Mango Pancakes Recipe
How to Make Mango Pancakes
Method
- To make the pancakes, whisk the eggs with the milk, oil and 1 teaspoon of vanilla extract. Sift the flour with 1 tablespoon of icing mixture and the cornflour, then whisk into the egg mix. Strain the batter into a bowl or jug and refrigerate for 20 minutes.
- Place a 20cm, non-stick frying pan over a medium heat and lightly spray with olive oil spray. Add enough batter to just cover the base, swirling the pan to create a thin and even layer. Cook until just cooked through but not coloured. Flip and cook the other side for a few seconds. Place onto a plate and cover with foil or baking paper. Repeat with the rest of the batter.

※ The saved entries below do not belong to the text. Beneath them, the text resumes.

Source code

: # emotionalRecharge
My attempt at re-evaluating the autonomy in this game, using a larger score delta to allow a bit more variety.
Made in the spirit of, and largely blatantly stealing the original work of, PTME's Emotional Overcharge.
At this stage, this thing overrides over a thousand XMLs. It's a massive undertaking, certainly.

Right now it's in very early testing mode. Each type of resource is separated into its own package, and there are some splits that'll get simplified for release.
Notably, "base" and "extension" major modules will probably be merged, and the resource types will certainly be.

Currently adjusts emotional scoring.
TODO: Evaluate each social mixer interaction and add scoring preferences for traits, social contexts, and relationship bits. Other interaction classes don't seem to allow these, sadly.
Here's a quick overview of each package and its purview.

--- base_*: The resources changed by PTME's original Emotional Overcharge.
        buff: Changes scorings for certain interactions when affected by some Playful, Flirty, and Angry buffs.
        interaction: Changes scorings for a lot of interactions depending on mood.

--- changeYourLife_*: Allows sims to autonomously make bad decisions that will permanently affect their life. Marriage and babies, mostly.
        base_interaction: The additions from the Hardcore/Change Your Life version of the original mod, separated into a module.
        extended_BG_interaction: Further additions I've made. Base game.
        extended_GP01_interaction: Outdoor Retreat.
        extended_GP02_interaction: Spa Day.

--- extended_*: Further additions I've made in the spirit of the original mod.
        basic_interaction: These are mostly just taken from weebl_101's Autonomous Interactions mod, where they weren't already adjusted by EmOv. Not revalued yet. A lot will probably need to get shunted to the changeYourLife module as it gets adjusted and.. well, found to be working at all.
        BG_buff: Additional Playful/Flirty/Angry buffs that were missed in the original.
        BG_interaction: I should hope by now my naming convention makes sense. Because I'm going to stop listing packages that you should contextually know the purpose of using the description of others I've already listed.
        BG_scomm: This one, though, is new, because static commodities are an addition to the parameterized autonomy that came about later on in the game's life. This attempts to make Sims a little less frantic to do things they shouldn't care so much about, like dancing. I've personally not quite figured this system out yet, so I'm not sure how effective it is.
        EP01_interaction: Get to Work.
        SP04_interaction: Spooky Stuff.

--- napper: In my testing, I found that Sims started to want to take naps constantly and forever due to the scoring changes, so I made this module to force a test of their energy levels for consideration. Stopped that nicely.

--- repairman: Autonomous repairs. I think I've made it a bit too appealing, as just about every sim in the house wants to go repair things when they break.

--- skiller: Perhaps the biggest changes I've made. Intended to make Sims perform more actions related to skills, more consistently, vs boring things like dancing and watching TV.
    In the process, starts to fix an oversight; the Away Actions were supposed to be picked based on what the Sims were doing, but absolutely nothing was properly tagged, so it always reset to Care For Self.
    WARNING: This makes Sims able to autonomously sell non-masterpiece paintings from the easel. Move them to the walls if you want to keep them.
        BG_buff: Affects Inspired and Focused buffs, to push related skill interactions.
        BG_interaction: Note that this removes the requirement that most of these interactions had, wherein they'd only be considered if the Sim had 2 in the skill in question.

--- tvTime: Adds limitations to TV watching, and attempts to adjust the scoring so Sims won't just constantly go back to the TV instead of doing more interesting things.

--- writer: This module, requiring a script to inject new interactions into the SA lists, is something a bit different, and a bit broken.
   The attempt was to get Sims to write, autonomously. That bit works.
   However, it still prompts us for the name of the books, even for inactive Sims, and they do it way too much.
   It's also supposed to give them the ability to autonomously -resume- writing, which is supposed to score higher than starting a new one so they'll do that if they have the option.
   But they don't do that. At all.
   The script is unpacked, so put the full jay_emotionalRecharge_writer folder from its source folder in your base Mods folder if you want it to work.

- For the filling, cut the 2 cheeks off the mango and gently peel them. Cut each cheek into 3 strips, so you end up with 6 long mango strips. If you have remaining mango flesh on the seed, you can trim this to use for garnish.
- The complete the filling, whisk the cream, remaining icing mixture and vanilla extract together until stiff peaks form and you have a semi-firm, whipped cream.
- To assemble, place a pancake onto a plate and add a dollop of the whipped cream in the middle. Add a mango slice and gently fold the pancake like you would a spring roll (bottom first and then fold in the sides and gently roll). You can trim the mango ends if they are too long.
- Place on a plate, seam side down and repeat with the rest. Cover with cling film and refrigerate to firm them up, slightly.
- Garnish with a few thin mango slices and fresh mint leaves and serve immediately.